#### Exercise
Count every line in the following entries where the word "faces" appears. Give the count alone.

───

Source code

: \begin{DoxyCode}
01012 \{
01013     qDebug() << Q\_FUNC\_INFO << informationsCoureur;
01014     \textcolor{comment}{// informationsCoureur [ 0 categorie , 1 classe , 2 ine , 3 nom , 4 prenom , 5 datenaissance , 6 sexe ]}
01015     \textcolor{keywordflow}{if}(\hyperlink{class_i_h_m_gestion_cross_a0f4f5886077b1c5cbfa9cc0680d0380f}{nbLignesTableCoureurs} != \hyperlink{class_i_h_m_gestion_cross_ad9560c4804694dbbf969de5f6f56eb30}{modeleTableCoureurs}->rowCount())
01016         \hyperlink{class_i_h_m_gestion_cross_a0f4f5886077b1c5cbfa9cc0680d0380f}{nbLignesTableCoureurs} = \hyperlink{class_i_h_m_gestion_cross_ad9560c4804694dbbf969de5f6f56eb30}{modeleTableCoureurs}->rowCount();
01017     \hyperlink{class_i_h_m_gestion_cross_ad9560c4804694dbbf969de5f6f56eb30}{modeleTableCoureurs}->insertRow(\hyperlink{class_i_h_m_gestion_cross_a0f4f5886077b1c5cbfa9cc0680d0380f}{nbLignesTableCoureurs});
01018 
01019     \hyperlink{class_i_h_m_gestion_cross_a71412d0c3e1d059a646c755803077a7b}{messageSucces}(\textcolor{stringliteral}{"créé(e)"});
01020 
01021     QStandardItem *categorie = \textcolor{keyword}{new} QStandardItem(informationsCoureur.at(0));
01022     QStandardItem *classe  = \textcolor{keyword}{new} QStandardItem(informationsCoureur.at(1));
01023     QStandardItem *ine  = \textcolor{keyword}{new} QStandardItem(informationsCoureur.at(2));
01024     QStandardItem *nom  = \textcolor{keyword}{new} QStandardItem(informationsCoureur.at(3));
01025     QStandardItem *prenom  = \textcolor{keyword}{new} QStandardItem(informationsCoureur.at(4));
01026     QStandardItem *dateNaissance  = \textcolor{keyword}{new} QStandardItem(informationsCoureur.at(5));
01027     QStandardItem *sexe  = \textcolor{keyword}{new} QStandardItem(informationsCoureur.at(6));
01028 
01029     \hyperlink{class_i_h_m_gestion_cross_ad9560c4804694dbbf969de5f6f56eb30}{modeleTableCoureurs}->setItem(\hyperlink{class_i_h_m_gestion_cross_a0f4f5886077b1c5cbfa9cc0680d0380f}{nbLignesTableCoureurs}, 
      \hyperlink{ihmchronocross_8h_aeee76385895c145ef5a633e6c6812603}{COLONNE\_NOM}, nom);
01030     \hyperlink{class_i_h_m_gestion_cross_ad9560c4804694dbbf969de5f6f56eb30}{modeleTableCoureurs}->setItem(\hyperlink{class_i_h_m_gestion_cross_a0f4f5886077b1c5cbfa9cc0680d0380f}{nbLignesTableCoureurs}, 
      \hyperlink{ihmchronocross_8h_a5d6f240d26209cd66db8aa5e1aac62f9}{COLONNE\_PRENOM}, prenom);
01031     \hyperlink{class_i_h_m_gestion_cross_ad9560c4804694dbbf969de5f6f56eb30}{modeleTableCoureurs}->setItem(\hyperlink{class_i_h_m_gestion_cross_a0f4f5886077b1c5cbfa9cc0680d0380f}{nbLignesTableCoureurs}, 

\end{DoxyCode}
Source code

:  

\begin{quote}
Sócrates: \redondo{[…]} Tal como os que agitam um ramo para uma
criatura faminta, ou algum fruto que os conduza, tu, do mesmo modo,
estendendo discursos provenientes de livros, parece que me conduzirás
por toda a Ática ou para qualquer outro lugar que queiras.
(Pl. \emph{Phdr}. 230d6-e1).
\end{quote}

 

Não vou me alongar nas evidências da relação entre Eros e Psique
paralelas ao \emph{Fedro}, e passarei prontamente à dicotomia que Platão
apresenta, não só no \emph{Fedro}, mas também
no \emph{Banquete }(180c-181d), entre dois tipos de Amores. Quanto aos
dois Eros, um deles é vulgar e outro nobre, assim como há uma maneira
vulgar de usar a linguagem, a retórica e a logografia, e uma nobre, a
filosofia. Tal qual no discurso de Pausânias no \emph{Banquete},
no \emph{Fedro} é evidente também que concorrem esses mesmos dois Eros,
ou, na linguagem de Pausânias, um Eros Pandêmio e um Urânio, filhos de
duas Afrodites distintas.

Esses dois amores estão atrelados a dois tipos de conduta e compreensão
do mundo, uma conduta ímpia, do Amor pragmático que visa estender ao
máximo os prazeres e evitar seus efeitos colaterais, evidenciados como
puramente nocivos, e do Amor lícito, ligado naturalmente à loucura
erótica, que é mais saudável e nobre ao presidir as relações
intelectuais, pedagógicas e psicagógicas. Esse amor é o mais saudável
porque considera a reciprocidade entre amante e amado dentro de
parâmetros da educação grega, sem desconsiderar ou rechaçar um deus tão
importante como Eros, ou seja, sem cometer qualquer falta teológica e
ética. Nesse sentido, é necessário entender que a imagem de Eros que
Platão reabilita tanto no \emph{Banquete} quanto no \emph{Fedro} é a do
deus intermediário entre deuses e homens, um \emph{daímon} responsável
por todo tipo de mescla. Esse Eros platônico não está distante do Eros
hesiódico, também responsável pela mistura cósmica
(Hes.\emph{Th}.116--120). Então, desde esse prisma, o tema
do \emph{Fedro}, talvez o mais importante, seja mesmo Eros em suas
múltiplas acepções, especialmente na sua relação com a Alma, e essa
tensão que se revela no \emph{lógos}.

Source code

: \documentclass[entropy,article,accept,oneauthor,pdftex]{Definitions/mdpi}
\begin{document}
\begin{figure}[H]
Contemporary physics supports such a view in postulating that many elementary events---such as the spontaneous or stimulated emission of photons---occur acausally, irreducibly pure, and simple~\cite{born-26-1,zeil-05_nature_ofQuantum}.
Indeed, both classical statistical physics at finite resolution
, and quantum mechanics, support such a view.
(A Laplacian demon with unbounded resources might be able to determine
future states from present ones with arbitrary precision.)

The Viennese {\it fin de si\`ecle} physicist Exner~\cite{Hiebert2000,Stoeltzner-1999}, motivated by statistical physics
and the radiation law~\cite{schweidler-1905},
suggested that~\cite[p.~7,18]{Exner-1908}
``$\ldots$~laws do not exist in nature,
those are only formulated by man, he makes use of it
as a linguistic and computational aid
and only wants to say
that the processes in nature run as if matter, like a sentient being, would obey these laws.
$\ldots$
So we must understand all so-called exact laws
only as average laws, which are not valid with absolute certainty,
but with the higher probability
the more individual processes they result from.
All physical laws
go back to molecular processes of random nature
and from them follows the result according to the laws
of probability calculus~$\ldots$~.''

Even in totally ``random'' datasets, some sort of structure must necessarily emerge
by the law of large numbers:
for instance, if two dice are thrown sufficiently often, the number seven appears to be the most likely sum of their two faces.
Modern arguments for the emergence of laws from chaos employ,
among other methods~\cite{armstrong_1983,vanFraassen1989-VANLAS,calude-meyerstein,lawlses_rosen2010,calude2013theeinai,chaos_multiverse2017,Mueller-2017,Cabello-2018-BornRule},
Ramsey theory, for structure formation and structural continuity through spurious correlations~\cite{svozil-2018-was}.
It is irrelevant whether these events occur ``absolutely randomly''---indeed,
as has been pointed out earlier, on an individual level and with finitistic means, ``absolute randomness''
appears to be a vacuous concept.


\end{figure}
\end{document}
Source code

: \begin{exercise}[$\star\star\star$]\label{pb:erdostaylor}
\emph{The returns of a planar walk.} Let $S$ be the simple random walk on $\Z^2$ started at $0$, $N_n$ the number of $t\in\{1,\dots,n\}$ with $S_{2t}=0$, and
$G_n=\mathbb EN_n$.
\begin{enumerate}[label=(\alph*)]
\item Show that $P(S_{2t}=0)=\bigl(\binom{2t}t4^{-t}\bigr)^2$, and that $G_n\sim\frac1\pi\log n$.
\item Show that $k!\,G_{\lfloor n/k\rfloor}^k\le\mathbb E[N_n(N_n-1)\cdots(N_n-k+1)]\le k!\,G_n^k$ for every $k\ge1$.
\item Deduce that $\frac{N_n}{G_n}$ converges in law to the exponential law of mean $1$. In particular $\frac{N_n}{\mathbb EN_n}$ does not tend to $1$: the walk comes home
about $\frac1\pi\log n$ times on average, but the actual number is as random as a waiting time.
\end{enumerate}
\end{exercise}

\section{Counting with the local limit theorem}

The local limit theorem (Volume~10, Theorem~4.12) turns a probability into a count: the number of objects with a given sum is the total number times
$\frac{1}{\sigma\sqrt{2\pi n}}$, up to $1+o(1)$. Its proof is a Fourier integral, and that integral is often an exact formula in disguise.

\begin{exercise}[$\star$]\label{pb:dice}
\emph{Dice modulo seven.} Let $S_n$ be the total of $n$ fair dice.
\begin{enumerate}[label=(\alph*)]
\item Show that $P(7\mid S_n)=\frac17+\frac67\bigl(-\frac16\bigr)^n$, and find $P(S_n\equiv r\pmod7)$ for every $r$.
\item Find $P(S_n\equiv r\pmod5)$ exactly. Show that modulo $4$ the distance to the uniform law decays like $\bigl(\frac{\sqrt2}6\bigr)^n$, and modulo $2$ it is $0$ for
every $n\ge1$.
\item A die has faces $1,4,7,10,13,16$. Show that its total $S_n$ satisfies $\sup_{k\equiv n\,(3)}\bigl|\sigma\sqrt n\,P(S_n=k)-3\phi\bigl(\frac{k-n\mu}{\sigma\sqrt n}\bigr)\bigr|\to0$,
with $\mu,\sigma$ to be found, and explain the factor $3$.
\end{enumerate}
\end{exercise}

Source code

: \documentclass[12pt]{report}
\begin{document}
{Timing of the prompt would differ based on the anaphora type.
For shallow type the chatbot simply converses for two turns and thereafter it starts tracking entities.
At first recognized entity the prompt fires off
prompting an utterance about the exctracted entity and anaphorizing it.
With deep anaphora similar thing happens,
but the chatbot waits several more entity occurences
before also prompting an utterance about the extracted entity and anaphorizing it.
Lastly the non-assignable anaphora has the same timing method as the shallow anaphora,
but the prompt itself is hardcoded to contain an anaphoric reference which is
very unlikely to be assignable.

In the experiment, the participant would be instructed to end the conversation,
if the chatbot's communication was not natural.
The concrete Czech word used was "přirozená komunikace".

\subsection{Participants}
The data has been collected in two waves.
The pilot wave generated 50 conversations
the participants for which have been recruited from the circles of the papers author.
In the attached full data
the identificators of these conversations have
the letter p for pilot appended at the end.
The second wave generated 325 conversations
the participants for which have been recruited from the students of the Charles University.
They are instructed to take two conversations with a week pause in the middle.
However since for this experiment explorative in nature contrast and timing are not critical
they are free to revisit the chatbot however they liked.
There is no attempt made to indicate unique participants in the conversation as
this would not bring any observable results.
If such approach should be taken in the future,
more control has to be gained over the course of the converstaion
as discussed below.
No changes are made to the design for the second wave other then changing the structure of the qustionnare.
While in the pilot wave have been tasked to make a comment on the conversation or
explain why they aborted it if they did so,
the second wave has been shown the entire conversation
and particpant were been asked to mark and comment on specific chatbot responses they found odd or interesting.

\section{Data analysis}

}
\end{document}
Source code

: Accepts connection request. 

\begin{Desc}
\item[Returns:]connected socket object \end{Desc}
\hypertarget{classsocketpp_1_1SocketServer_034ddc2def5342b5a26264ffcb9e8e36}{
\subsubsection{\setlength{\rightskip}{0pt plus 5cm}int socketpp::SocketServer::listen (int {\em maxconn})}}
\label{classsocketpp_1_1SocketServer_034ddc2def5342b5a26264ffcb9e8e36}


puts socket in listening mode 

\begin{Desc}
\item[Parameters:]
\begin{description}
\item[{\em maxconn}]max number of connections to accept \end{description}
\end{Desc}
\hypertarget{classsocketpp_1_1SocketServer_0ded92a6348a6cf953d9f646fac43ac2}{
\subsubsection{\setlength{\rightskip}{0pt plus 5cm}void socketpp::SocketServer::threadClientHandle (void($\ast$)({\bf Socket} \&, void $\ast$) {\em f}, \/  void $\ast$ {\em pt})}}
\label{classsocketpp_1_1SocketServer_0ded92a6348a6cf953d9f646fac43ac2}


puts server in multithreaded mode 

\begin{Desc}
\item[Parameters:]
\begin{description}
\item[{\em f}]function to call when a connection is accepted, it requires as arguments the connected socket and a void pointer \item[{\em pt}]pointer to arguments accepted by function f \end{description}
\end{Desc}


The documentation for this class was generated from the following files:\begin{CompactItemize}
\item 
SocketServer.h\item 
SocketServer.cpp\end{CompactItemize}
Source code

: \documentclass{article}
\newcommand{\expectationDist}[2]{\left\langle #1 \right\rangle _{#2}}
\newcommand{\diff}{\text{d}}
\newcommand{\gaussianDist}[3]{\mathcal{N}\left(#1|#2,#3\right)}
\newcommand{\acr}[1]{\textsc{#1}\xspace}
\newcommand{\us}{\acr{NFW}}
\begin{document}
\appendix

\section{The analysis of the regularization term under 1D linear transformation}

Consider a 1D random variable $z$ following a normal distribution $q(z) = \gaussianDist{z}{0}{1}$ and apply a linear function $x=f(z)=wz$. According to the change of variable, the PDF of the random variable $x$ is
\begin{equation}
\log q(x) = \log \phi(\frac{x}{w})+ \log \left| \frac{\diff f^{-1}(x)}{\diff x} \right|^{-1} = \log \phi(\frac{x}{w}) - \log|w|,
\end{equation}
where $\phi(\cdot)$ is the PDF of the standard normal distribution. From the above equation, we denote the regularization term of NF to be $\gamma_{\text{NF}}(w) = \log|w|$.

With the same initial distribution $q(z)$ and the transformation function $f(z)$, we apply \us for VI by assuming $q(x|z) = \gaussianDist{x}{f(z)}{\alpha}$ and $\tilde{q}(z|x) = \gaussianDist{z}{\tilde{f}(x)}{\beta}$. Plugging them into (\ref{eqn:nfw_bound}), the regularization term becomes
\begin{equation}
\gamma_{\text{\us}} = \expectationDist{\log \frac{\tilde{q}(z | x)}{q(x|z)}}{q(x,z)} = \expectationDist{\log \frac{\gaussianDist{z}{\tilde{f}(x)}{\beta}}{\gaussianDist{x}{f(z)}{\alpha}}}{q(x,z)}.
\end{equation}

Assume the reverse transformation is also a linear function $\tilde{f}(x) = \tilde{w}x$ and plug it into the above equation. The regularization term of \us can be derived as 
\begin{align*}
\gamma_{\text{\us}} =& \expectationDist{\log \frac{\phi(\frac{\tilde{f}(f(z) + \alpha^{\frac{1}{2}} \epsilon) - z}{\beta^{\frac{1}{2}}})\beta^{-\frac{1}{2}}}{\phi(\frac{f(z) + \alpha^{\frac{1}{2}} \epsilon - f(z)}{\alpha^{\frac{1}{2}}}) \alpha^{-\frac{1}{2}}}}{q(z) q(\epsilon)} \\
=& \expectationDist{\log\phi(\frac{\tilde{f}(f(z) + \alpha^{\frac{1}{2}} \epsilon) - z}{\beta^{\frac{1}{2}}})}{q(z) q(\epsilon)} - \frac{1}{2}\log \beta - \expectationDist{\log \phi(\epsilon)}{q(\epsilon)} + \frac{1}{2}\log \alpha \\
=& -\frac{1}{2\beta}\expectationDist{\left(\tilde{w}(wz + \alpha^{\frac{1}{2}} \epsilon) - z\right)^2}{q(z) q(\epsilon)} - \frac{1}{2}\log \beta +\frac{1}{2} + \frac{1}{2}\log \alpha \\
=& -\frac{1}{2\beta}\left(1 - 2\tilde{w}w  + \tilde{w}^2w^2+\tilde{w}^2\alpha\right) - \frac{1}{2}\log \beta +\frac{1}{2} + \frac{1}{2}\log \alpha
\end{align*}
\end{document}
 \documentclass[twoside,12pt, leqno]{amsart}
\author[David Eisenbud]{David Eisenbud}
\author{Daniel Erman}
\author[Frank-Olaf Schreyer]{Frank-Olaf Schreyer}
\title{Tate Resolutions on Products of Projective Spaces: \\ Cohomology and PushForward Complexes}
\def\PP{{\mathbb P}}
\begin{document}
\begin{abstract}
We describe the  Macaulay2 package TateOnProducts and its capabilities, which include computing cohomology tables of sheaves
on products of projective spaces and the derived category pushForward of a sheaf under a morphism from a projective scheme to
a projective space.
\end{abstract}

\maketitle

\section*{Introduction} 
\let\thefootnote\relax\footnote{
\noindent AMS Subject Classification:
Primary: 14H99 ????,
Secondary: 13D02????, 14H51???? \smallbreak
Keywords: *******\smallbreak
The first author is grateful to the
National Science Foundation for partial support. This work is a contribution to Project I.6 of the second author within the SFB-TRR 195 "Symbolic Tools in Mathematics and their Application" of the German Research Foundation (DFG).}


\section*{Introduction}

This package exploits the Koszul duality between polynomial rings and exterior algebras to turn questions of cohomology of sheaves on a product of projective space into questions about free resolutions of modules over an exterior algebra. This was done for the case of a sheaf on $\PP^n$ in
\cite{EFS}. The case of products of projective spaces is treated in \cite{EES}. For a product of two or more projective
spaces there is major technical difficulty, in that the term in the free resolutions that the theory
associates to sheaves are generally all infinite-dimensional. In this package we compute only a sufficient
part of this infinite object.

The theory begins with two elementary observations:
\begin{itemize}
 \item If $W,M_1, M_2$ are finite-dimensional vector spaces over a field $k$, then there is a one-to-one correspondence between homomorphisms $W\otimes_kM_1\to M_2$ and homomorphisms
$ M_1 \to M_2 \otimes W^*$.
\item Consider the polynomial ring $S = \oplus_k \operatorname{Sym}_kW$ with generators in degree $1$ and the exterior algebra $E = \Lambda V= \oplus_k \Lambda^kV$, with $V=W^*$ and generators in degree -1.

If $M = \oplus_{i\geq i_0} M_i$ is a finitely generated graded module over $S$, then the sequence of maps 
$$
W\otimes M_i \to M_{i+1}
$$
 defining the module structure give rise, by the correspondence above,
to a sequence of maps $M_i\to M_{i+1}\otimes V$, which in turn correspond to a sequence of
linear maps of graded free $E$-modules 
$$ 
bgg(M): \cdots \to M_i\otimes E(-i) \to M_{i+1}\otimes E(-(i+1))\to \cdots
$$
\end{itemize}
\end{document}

───

#### Written reply
2